(Given data begins)

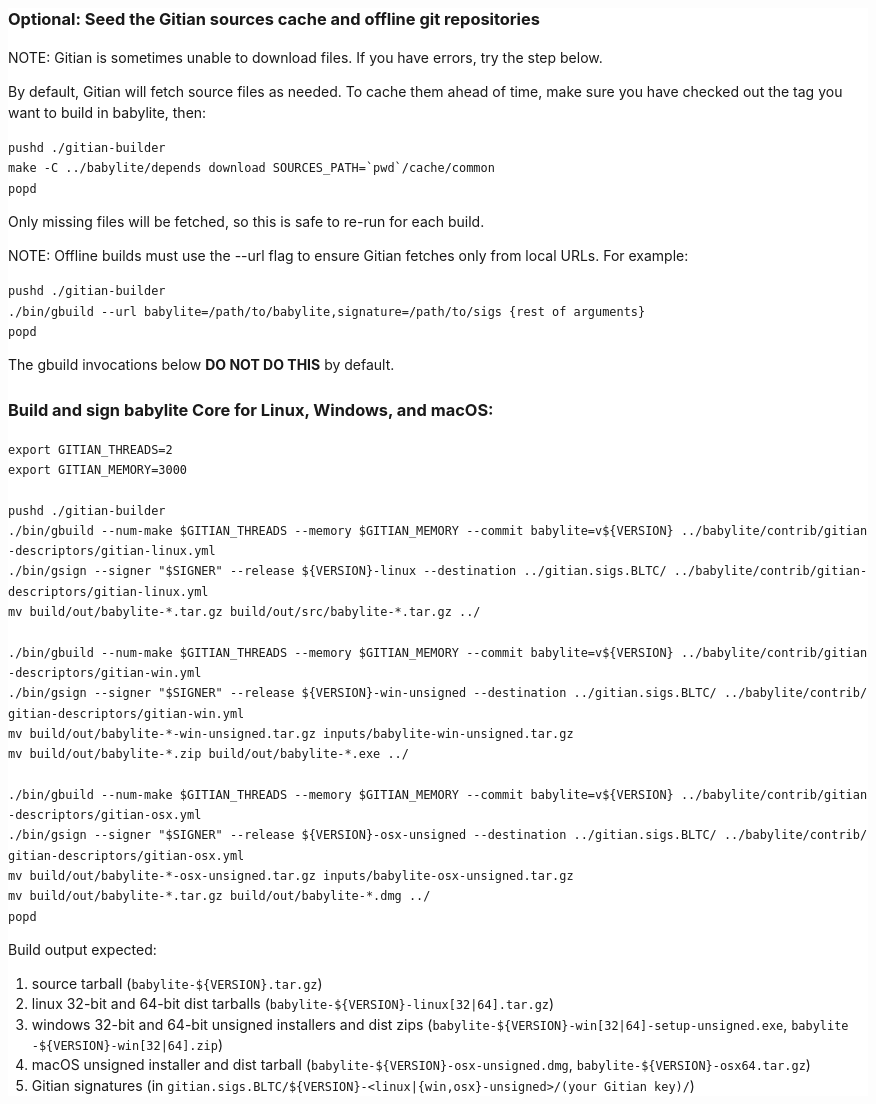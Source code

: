 ### Optional: Seed the Gitian sources cache and offline git repositories

NOTE: Gitian is sometimes unable to download files. If you have errors, try the step below.

By default, Gitian will fetch source files as needed. To cache them ahead of time, make sure you have checked out the tag you want to build in babylite, then:

    pushd ./gitian-builder
    make -C ../babylite/depends download SOURCES_PATH=`pwd`/cache/common
    popd

Only missing files will be fetched, so this is safe to re-run for each build.

NOTE: Offline builds must use the --url flag to ensure Gitian fetches only from local URLs. For example:

    pushd ./gitian-builder
    ./bin/gbuild --url babylite=/path/to/babylite,signature=/path/to/sigs {rest of arguments}
    popd

The gbuild invocations below <b>DO NOT DO THIS</b> by default.

### Build and sign babylite Core for Linux, Windows, and macOS:

    export GITIAN_THREADS=2
    export GITIAN_MEMORY=3000
    
    pushd ./gitian-builder
    ./bin/gbuild --num-make $GITIAN_THREADS --memory $GITIAN_MEMORY --commit babylite=v${VERSION} ../babylite/contrib/gitian-descriptors/gitian-linux.yml
    ./bin/gsign --signer "$SIGNER" --release ${VERSION}-linux --destination ../gitian.sigs.BLTC/ ../babylite/contrib/gitian-descriptors/gitian-linux.yml
    mv build/out/babylite-*.tar.gz build/out/src/babylite-*.tar.gz ../

    ./bin/gbuild --num-make $GITIAN_THREADS --memory $GITIAN_MEMORY --commit babylite=v${VERSION} ../babylite/contrib/gitian-descriptors/gitian-win.yml
    ./bin/gsign --signer "$SIGNER" --release ${VERSION}-win-unsigned --destination ../gitian.sigs.BLTC/ ../babylite/contrib/gitian-descriptors/gitian-win.yml
    mv build/out/babylite-*-win-unsigned.tar.gz inputs/babylite-win-unsigned.tar.gz
    mv build/out/babylite-*.zip build/out/babylite-*.exe ../

    ./bin/gbuild --num-make $GITIAN_THREADS --memory $GITIAN_MEMORY --commit babylite=v${VERSION} ../babylite/contrib/gitian-descriptors/gitian-osx.yml
    ./bin/gsign --signer "$SIGNER" --release ${VERSION}-osx-unsigned --destination ../gitian.sigs.BLTC/ ../babylite/contrib/gitian-descriptors/gitian-osx.yml
    mv build/out/babylite-*-osx-unsigned.tar.gz inputs/babylite-osx-unsigned.tar.gz
    mv build/out/babylite-*.tar.gz build/out/babylite-*.dmg ../
    popd

Build output expected:

  1. source tarball (`babylite-${VERSION}.tar.gz`)
  2. linux 32-bit and 64-bit dist tarballs (`babylite-${VERSION}-linux[32|64].tar.gz`)
  3. windows 32-bit and 64-bit unsigned installers and dist zips (`babylite-${VERSION}-win[32|64]-setup-unsigned.exe`, `babylite-${VERSION}-win[32|64].zip`)
  4. macOS unsigned installer and dist tarball (`babylite-${VERSION}-osx-unsigned.dmg`, `babylite-${VERSION}-osx64.tar.gz`)
  5. Gitian signatures (in `gitian.sigs.BLTC/${VERSION}-<linux|{win,osx}-unsigned>/(your Gitian key)/`)
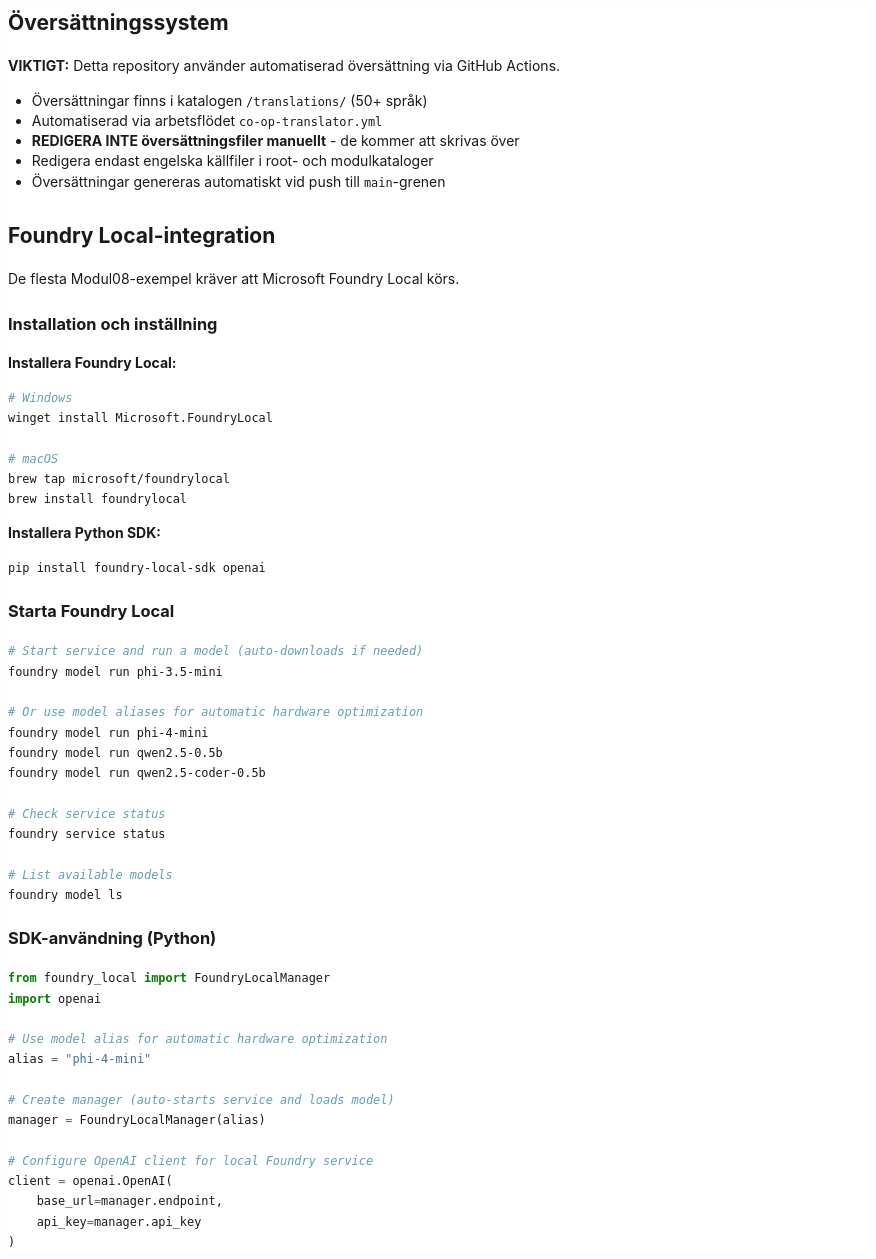 ## Översättningssystem

**VIKTIGT:** Detta repository använder automatiserad översättning via GitHub Actions.

- Översättningar finns i katalogen `/translations/` (50+ språk)
- Automatiserad via arbetsflödet `co-op-translator.yml`
- **REDIGERA INTE översättningsfiler manuellt** - de kommer att skrivas över
- Redigera endast engelska källfiler i root- och modulkataloger
- Översättningar genereras automatiskt vid push till `main`-grenen

## Foundry Local-integration

De flesta Modul08-exempel kräver att Microsoft Foundry Local körs.

### Installation och inställning

**Installera Foundry Local:**
```bash
# Windows
winget install Microsoft.FoundryLocal

# macOS
brew tap microsoft/foundrylocal
brew install foundrylocal
```

**Installera Python SDK:**
```bash
pip install foundry-local-sdk openai
```

### Starta Foundry Local
```bash
# Start service and run a model (auto-downloads if needed)
foundry model run phi-3.5-mini

# Or use model aliases for automatic hardware optimization
foundry model run phi-4-mini
foundry model run qwen2.5-0.5b
foundry model run qwen2.5-coder-0.5b

# Check service status
foundry service status

# List available models
foundry model ls
```

### SDK-användning (Python)
```python
from foundry_local import FoundryLocalManager
import openai

# Use model alias for automatic hardware optimization
alias = "phi-4-mini"

# Create manager (auto-starts service and loads model)
manager = FoundryLocalManager(alias)

# Configure OpenAI client for local Foundry service
client = openai.OpenAI(
    base_url=manager.endpoint,
    api_key=manager.api_key
)

```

(Given data ends)

→ Instructions to follow
From the entries above, show each line that includes the string "will".

→ Reply
By default, Gitian will fetch source files as needed. To cache them ahead of time, make sure you have checked out the tag you want to build in babylite, then:
Only missing files will be fetched, so this is safe to re-run for each build.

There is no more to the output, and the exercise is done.